1. Introduction

After two introductory post-series (linear and logistic regression), we dive into a crucial topic that every machine-learning practitioner should be at least aware of: model selection.

Basically, we do not want our models to learn our data by heart and then to struggle to handle new unseen data samples. We want them to be great at generalizing.

We have introduced the bias and variance concepts in Part1 and the bias-variance dilemma, the model capacity, the training/testing split practice and learning curves analysis in Part2. We moved to the cross-validation and regularization techniques in Part3.

We now go through the Ridge regression implementation in Python from scratch (loss function and gradient descent algorithm), its application to a low-degree and high-degree model and its weight optimization with the validation curves.

2. Dataset generation

We first generate some data (Npnts=40) drawn from a 3-degree polynomial and add some noise controlled by the scale factor. Please note that the input array xx does not contain equispaced points, but they have been randomly generated within the (-4, 4) interval.

def groundTruth(xx, scale=2):
    ww = np.array([[-1, 8, -2, -1]]).T
    xxPF = PolynomialFeatures(3).fit_transform(xx)
    yy = xxPF.dot(ww) + scale*(np.random.randn(xx.shape[0], 1)-1)
    return xxPF, yy
Npnts = 40
xx = np.sort(np.random.rand(Npnts,1)*8-4, axis=0)
xPF, yy = groundTruth(xx)
plt.figure()
plt.scatter(xx, yy, c='g', alpha=0.6)
plt.ylim([-40, 20])
(-40, 20)

png

We set the matrix-shaped polynomial terms xPF and the ground-truth output yy as the training dataset and create test and validation sets drawn from the same distribution.

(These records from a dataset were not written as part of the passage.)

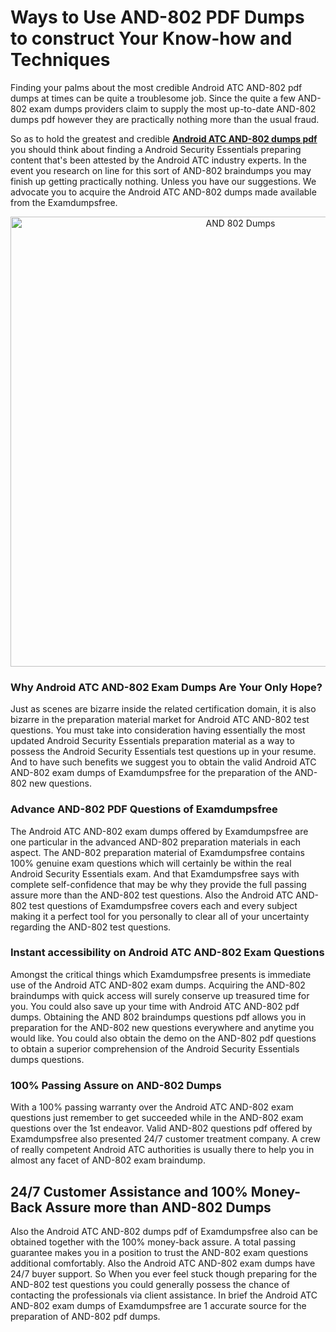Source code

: <h1>Ways to Use AND-802 PDF Dumps to construct Your Know-how and Techniques</h1>
<p>Finding your palms about the most credible Android ATC AND-802 pdf dumps at times can be quite a troublesome job. Since the quite a few AND-802 exam dumps providers claim to supply the most up-to-date AND-802 dumps pdf however they are practically nothing more than the usual fraud.</p>
<p>So as to hold the greatest and credible <strong><a href="https://examdumpsfree.com/AND-802-exam-dumps">Android ATC AND-802 dumps pdf</a></strong> you should think about finding a Android Security Essentials preparing content that's been attested by the Android ATC industry experts. In the event you research on line for this sort of AND-802 braindumps you may finish up getting practically nothing. Unless you have our suggestions. We advocate you to acquire the Android ATC AND-802 dumps made available from the Examdumpsfree.</p>
<p style="text-align: center;"><a href="https://examdumpsfree.com/AND-802-exam-dumps"><img src="https://i.ibb.co/yV3fvNg/Exam-Dumps-Free.png" alt="AND 802 Dumps" width="720" /></a></p>
<h3>Why Android ATC AND-802 Exam Dumps Are Your Only Hope?</h3>
<p>Just as scenes are bizarre inside the related certification domain, it is also bizarre in the preparation material market for Android ATC AND-802 test questions. You must take into consideration having essentially the most updated Android Security Essentials preparation material as a way to possess the Android Security Essentials test questions up in your resume. And to have such benefits we suggest you to obtain the valid Android ATC AND-802 exam dumps of Examdumpsfree for the preparation of the AND-802 new questions.</p>
<h3><strong>Advance AND-802 PDF Questions of Examdumpsfree</strong></h3>
<p>The Android ATC AND-802 exam dumps offered by Examdumpsfree are one particular in the advanced AND-802 preparation materials in each aspect. The AND-802 preparation material of Examdumpsfree contains 100% genuine exam questions which will certainly be within the real Android Security Essentials exam. And that Examdumpsfree says with complete self-confidence that may be why they provide the full passing assure more than the AND-802 test questions. Also the Android ATC AND-802 test questions of Examdumpsfree covers each and every subject making it a perfect tool for you personally to clear all of your uncertainty regarding the AND-802 test questions.</p>
<h3><strong>Instant accessibility on Android ATC AND-802 Exam Questions</strong></h3>
<p>Amongst the critical things which Examdumpsfree presents is immediate use of the Android ATC AND-802 exam dumps. Acquiring the AND-802 braindumps with quick access will surely conserve up treasured time for you. You could also save up your time with Android ATC AND-802 pdf dumps. Obtaining the AND 802 braindumps questions pdf allows you in preparation for the AND-802 new questions everywhere and anytime you would like. You could also obtain the demo on the AND-802 pdf questions to obtain a superior comprehension of the Android Security Essentials dumps questions.</p>
<h3><strong>100% Passing Assure on AND-802 Dumps</strong></h3>
<p>With a 100% passing warranty over the Android ATC AND-802 exam questions just remember to get succeeded while in the AND-802 exam questions over the 1st endeavor. Valid AND-802 questions pdf offered by Examdumpsfree also presented 24/7 customer treatment company. A crew of really competent Android ATC authorities is usually there to help you in almost any facet of AND-802 exam braindump.</p>
<h2><strong>24/7 Customer Assistance and 100% Money-Back Assure more than AND-802 Dumps</strong></h2>
<p>Also the Android ATC AND-802 dumps pdf of Examdumpsfree also can be obtained together with the 100% money-back assure. A total passing guarantee makes you in a position to trust the AND-802 exam questions additional comfortably. Also the Android ATC AND-802 exam dumps have 24/7 buyer support. So When you ever feel stuck though preparing for the AND-802 test questions you could generally possess the chance of contacting the professionals via client assistance. In brief the Android ATC AND-802 exam dumps of Examdumpsfree are 1 accurate source for the preparation of AND-802 pdf dumps.</p>
<h3>&nbsp;</h3>
<h3>&nbsp;</h3>
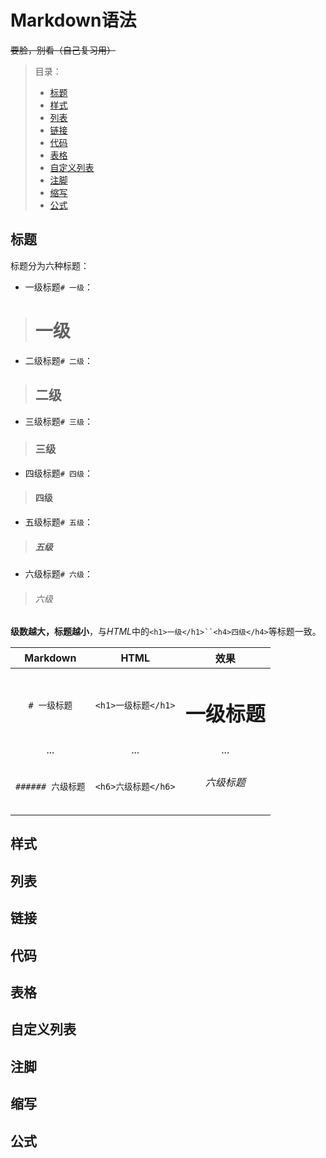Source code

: # Markdown语法

~~要脸，别看（自己复习用）~~

> 目录：
> - [标题](#标题)
> - [样式](#样式)
> - [列表](#列表)
> - [链接](#链接)
> - [代码](#代码)
> - [表格](#表格)
> - [自定义列表](#自定义列表)
> - [注脚](#注脚)
> - [缩写](#缩写)
> - [公式](#公式)

## 标题

标题分为六种标题：

 - 一级标题`# 一级`：
> # 一级
 - 二级标题`# 二级`：
> ## 二级
 - 三级标题`# 三级`：
> ### 三级
 - 四级标题`# 四级`：
> #### 四级
 - 五级标题`# 五级`：
> ##### 五级
 - 六级标题`# 六级`：
> ###### 六级

**级数越大，标题越小**，与*HTML*中的`<h1>一级</h1>``<h4>四级</h4>`等标题一致。

|Markdown|HTML|效果|
|:--:|:--:|:--:|
|`# 一级标题`|`<h1>一级标题</h1>`|<h1>一级标题</h1>|
|...|...|...|
|`###### 六级标题`|`<h6>六级标题</h6>`|<h6>六级标题</h6>|

## 样式

## 列表

## 链接

## 代码

## 表格

## 自定义列表

## 注脚

## 缩写

## 公式

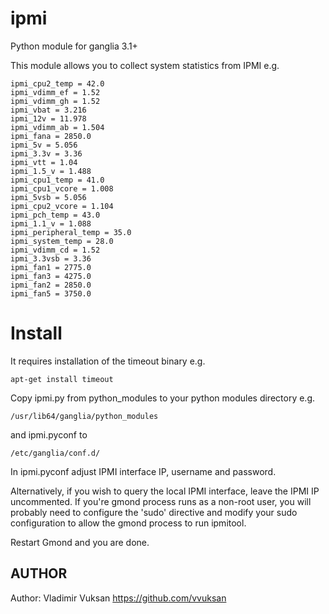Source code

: ipmi
===============

Python module for ganglia 3.1+

This module allows you to collect system statistics from IPMI e.g.

    ipmi_cpu2_temp = 42.0
    ipmi_vdimm_ef = 1.52
    ipmi_vdimm_gh = 1.52
    ipmi_vbat = 3.216
    ipmi_12v = 11.978
    ipmi_vdimm_ab = 1.504
    ipmi_fana = 2850.0
    ipmi_5v = 5.056
    ipmi_3.3v = 3.36
    ipmi_vtt = 1.04
    ipmi_1.5_v = 1.488
    ipmi_cpu1_temp = 41.0
    ipmi_cpu1_vcore = 1.008
    ipmi_5vsb = 5.056
    ipmi_cpu2_vcore = 1.104
    ipmi_pch_temp = 43.0
    ipmi_1.1_v = 1.088
    ipmi_peripheral_temp = 35.0
    ipmi_system_temp = 28.0
    ipmi_vdimm_cd = 1.52
    ipmi_3.3vsb = 3.36
    ipmi_fan1 = 2775.0
    ipmi_fan3 = 4275.0
    ipmi_fan2 = 2850.0
    ipmi_fan5 = 3750.0


Install 
=============== 

It requires installation of the timeout binary e.g.

    apt-get install timeout

Copy ipmi.py from python_modules to your python modules directory e.g.

    /usr/lib64/ganglia/python_modules

and ipmi.pyconf to

    /etc/ganglia/conf.d/

In ipmi.pyconf adjust IPMI interface IP, username and password.

Alternatively, if you wish to query the local IPMI interface, leave the IPMI IP
uncommented. If you're gmond process runs as a non-root user, you will probably
need to configure the 'sudo' directive and modify your sudo configuration to
allow the gmond process to run ipmitool.

Restart Gmond and you are done.

## AUTHOR

Author: Vladimir Vuksan https://github.com/vvuksan
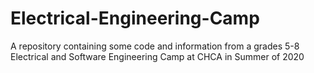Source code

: # Electrical-Engineering-Camp
A repository containing some code and information from a grades 5-8 Electrical and Software Engineering Camp at CHCA in Summer of 2020
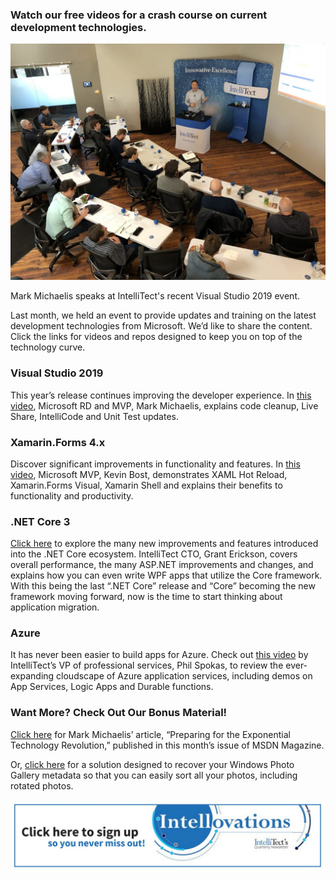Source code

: 
### Watch our free videos for a crash course on current development technologies.

![Picture of Mark Michaelis speaking at IntelliTect's 2019 Visual Studio event.](https://raw.githubusercontent.com/worseTyler/MarkdownBlogs/main/2019/11/demystified-microsoft-development-technologies/images/VS2019-event-1024x768.jpg)

Mark Michaelis speaks at IntelliTect's recent Visual Studio 2019 event.

Last month, we held an event to provide updates and training on the latest development technologies from Microsoft. We’d like to share the content. Click the links for videos and repos designed to keep you on top of the technology curve.

### Visual Studio 2019

This year’s release continues improving the developer experience. In [this video](https://intellitect.com/visual-studio-2019-video/), Microsoft RD and MVP, Mark Michaelis, explains code cleanup, Live Share, IntelliCode and Unit Test updates.

### Xamarin.Forms 4.x

Discover significant improvements in functionality and features. In [this video](https://intellitect.com/xamarin-forms-4-video/), Microsoft MVP, Kevin Bost, demonstrates XAML Hot Reload, Xamarin.Forms Visual, Xamarin Shell and explains their benefits to functionality and productivity.

### .NET Core 3

[Click here](/net-core-3-video/) to explore the many new improvements and features introduced into the .NET Core ecosystem. IntelliTect CTO, Grant Erickson, covers overall performance, the many ASP.NET improvements and changes, and explains how you can even write WPF apps that utilize the Core framework. With this being the last “.NET Core” release and “Core” becoming the new framework moving forward, now is the time to start thinking about application migration.

### Azure

It has never been easier to build apps for Azure. Check out [this video](https://intellitect.com/azure-serverless-video/) by IntelliTect’s VP of professional services, Phil Spokas, to review the ever-expanding cloudscape of Azure application services, including demos on App Services, Logic Apps and Durable functions.

### Want More? Check Out Our Bonus Material!

[Click here](https://docs.microsoft.com/en-us/archive/msdn-magazine/2019/november/exponential-technologies-preparing-for-the-exponential-technology-revolution) for Mark Michaelis’ article, “Preparing for the Exponential Technology Revolution,” published in this month’s issue of MSDN Magazine.

Or, [click here](/exiftool-people-tag-recovery/) for a solution designed to recover your Windows Photo Gallery metadata so that you can easily sort all your photos, including rotated photos.

[![](https://raw.githubusercontent.com/worseTyler/MarkdownBlogs/main/2019/11/demystified-microsoft-development-technologies/images/Click-here-to-sign-up-1-1024x235.jpg)](https://bit.ly/2Nhro9T)
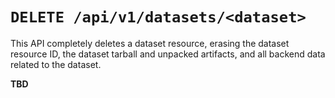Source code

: # `DELETE /api/v1/datasets/<dataset>`

This API completely deletes a dataset resource, erasing the dataset resource ID,
the dataset tarball and unpacked artifacts, and all backend data related to the
dataset.

__TBD__
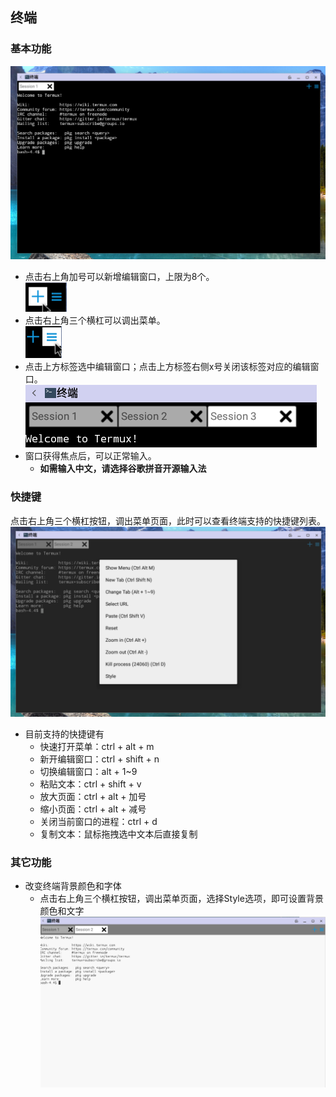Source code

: ## 终端
### 基本功能
![](../pic/soft/terminal_demo.png)
   - 点击右上角加号可以新增编辑窗口，上限为8个。  
   ![](../pic/soft/terminal_newpage.png)
   - 点击右上角三个横杠可以调出菜单。  
   ![](../pic/soft/terminal_menu.png)
   - 点击上方标签选中编辑窗口；点击上方标签右侧x号关闭该标签对应的编辑窗口。  
   ![](../pic/soft/terminal_lable.png)
   - 窗口获得焦点后，可以正常输入。
      - **如需输入中文，请选择谷歌拼音开源输入法**
   
### 快捷键
点击右上角三个横杠按钮，调出菜单页面，此时可以查看终端支持的快捷键列表。  
![](../pic/soft/terminal_menulist.png)
   - 目前支持的快捷键有
      - 快速打开菜单：ctrl + alt + m
      - 新开编辑窗口：ctrl + shift + n
      - 切换编辑窗口：alt + 1~9
      - 粘贴文本：ctrl + shift + v
      - 放大页面：ctrl + alt + 加号
      - 缩小页面：ctrl + alt + 减号
      - 关闭当前窗口的进程：ctrl + d
      - 复制文本：鼠标拖拽选中文本后直接复制
      
### 其它功能
   - 改变终端背景颜色和字体
      - 点击右上角三个横杠按钮，调出菜单页面，选择Style选项，即可设置背景颜色和文字  
![](../pic/soft/terminal_whitestyle.png)
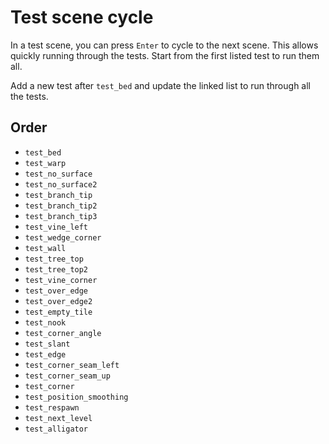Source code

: # Test scene cycle

In a test scene, you can press `Enter` to cycle to the next scene. This allows
quickly running through the tests. Start from the first listed test to run them
all.

Add a new test after `test_bed` and update the linked list to run through all
the tests.

## Order
- `test_bed`
- `test_warp`
- `test_no_surface`
- `test_no_surface2`
- `test_branch_tip`
- `test_branch_tip2`
- `test_branch_tip3`
- `test_vine_left`
- `test_wedge_corner`
- `test_wall`
- `test_tree_top`
- `test_tree_top2`
- `test_vine_corner`
- `test_over_edge`
- `test_over_edge2`
- `test_empty_tile`
- `test_nook`
- `test_corner_angle`
- `test_slant`
- `test_edge`
- `test_corner_seam_left`
- `test_corner_seam_up`
- `test_corner`
- `test_position_smoothing`
- `test_respawn`
- `test_next_level`
- `test_alligator`
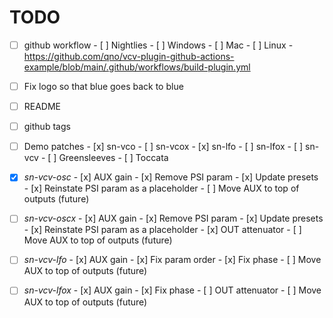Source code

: # TODO

- [ ] github workflow
      - [ ] Nightlies
            - [ ] Windows
            - [ ] Mac
            - [ ] Linux
      - https://github.com/qno/vcv-plugin-github-actions-example/blob/main/.github/workflows/build-plugin.yml

- [ ] Fix logo so that blue goes back to blue
- [ ] README
- [ ] github tags
- [ ] Demo patches
      - [x] sn-vco
      - [ ] sn-vcox
      - [x] sn-lfo
      - [ ] sn-lfox
      - [ ] sn-vcv
      - [ ] Greensleeves
      - [ ] Toccata

- [x] _sn-vcv-osc_
      - [x] AUX gain
      - [x] Remove PSI param
      - [x] Update presets
      - [x] Reinstate PSI param as a placeholder
      - [ ] Move AUX to top of outputs (future)

- [ ] _sn-vcv-oscx_
      - [x] AUX gain
      - [x] Remove PSI param
      - [x] Update presets
      - [x] Reinstate PSI param as a placeholder
      - [x] OUT attenuator
      - [ ] Move AUX to top of outputs (future)

- [ ] _sn-vcv-lfo_
      - [x] AUX gain
      - [x] Fix param order
      - [x] Fix phase
      - [ ] Move AUX to top of outputs (future)

- [ ] _sn-vcv-lfox_
      - [x] AUX gain
      - [x] Fix phase
      - [ ] OUT attenuator
      - [ ] Move AUX to top of outputs (future)

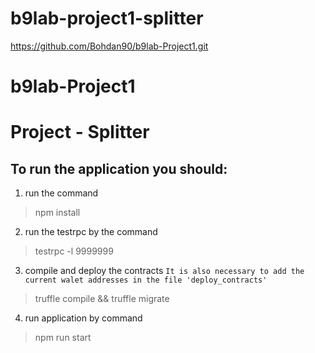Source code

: # b9lab-project1-splitter
https://github.com/Bohdan90/b9lab-Project1.git

# b9lab-Project1
# Project - Splitter

## To run the application you should:
1. run the command 
> npm install
2. run the testrpc by the command 
> testrpc -l 9999999
3. compile and deploy the contracts 
`It is also necessary to add the current walet addresses in the file 'deploy_contracts'`

> truffle compile && truffle migrate
4. run application by command 
> npm run start

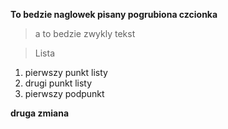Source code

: **To bedzie naglowek pisany pogrubiona czcionka**
> a to bedzie zwykly tekst

> Lista
1. pierwszy punkt listy
2. drugi punkt listy
  1. pierwszy podpunkt


  **druga zmiana**
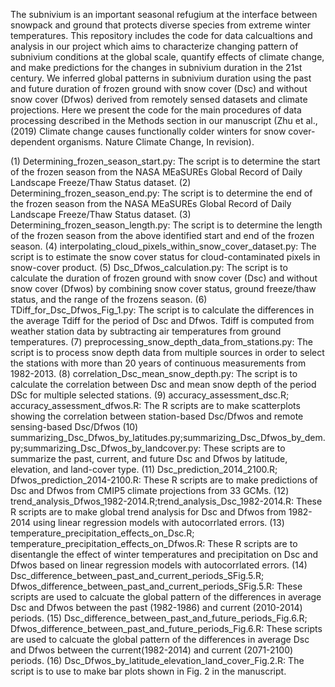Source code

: The subnivium is an important seasonal refugium at the interface between snowpack and ground that protects diverse species from extreme winter temperatures. This repository includes the code for data calcualtions and analysis in our project which aims to characterize changing pattern of subnivium conditions at the global scale, quantify effects of climate change, and make predictions for the changes in subnivium duration in the 21st century. We inferred global patterns in subnivium duration using the past and future duration of frozen ground with snow cover (Dsc) and without snow cover (Dfwos) derived from remotely sensed datasets and climate projections. Here we present the code for the main procedures of data processing described in the Methods section in our manuscript (Zhu et al., (2019) Climate change causes functionally colder winters for snow cover-dependent organisms. Nature Climate Change, In revision).

(1) Determining_frozen_season_start.py:
The script is to determine the start of the frozen season from the NASA MEaSUREs Global Record of Daily Landscape  Freeze/Thaw Status dataset.
(2) Determining_frozen_season_end.py:
The script is to determine the end of the frozen season from the NASA MEaSUREs Global Record of Daily Landscape  Freeze/Thaw Status dataset.
(3) Determining_frozen_season_length.py:
The script is to determine the length of the frozen season from the above identified start and end of the frozen season.
(4) interpolating_cloud_pixels_within_snow_cover_dataset.py:
The script is to estimate the snow cover status for cloud-contaminated pixels in snow-cover product. 
(5) Dsc_Dfwos_calculation.py:
The script is to calculate the duration of frozen ground with snow cover (Dsc) and without snow cover (Dfwos) by combining snow cover status, ground freeze/thaw status, and the range of the frozens season.
(6) TDiff_for_Dsc_Dfwos_Fig_1.py:
The script is to calculate the differences in the average Tdiff for the period of Dsc and Dfwos.  Tdiff is computed from weather station data by subtracting air temperatures from ground temperatures. 
(7) preprocessing_snow_depth_data_from_stations.py:
The script is to process snow depth data from multiple sources in order to select the stations with more than 20 years of continuous measurements from 1982-2013.
(8) correlation_Dsc_mean_snow_depth.py: 
The script is to calculate the correlation between Dsc and mean snow depth of the period DSc for multiple selected stations.
(9) accuracy_assessment_dsc.R; accuracy_assessment_dfwos.R:
The R scripts are to make scatterplots showing the correlation between station-based Dsc/Dfwos and remote sensing-based Dsc/Dfwos
(10) summarizing_Dsc_Dfwos_by_latitudes.py;summarizing_Dsc_Dfwos_by_dem.py;summarizing_Dsc_Dfwos_by_landcover.py:
These scripts are to summarize the past, current, and future Dsc and Dfwos by latitude, elevation, and land-cover type.
(11) Dsc_prediction_2014_2100.R; Dfwos_prediction_2014-2100.R:
These R scripts are to make predictions of Dsc and Dfwos from CMIP5 climate projections from 33 GCMs.
(12) trend_analysis_Dfwos_1982-2014.R;trend_analysis_Dsc_1982-2014.R:
These R scripts are to make global trend analysis for Dsc and Dfwos from 1982-2014 using linear regression models with autocorrlated errors.
(13) temperature_precipitation_effects_on_Dsc.R; temperature_precipitation_effects_on_Dfwos.R:
These R scripts are to disentangle the effect of winter temperatures and precipitation on Dsc and Dfwos based on linear regression models with autocorrlated errors.
(14) Dsc_difference_between_past_and_current_periods_SFig.5.R; Dfwos_difference_between_past_and_current_periods_SFig.5.R:
These scripts are used to calcuate the global pattern of the differences in average Dsc and Dfwos between the past (1982-1986) and current (2010-2014) periods. 
(15) Dsc_difference_between_past_and_future_periods_Fig.6.R; Dfwos_difference_between_past_and_future_periods_Fig.6.R:
These scripts are used to calcuate the global pattern of the differences in average Dsc and Dfwos between the current(1982-2014) and current (2071-2100) periods.
(16) Dsc_Dfwos_by_latitude_elevation_land_cover_Fig.2.R:
The script is to use to make bar plots shown in Fig. 2 in the manuscript.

xTrain, yTrain = xPF.copy(), yy.copy()
xTest0 = np.sort(np.random.rand(int(Npnts/4),1)*10-5, axis=0)
xTest, yTest = groundTruth(xTest0)

xVal0 = np.sort(np.random.rand(int(Npnts/4),1)*10-5, axis=0)
xVal, yVal = groundTruth(xVal0)

The dataset consists of 40 data-points. Each input has four components (one term per degree plus the bias).

xTrain.shape, yTrain.shape
((40, 4), (40, 1))

3. Ridge loss function and gradient descent algorithm

We implement the Ridge loss function with a vectorized structure. Have a look at this section of the series’s previous post for more details about the theory. The loss J is the sum of two terms:

  1. the actual error of the model, as the sum of the squared error of each example (along the first axis, axis=0).
  2. the Ridge regularization term, weighted by the $\lambda$ factor, lmbd, that sums up all the squared parameters’ values, but the biases. That’s why it starts indexing the parameter array ww from 1.

Let’s initialize the weights and calculate the Ridge loss on the training set.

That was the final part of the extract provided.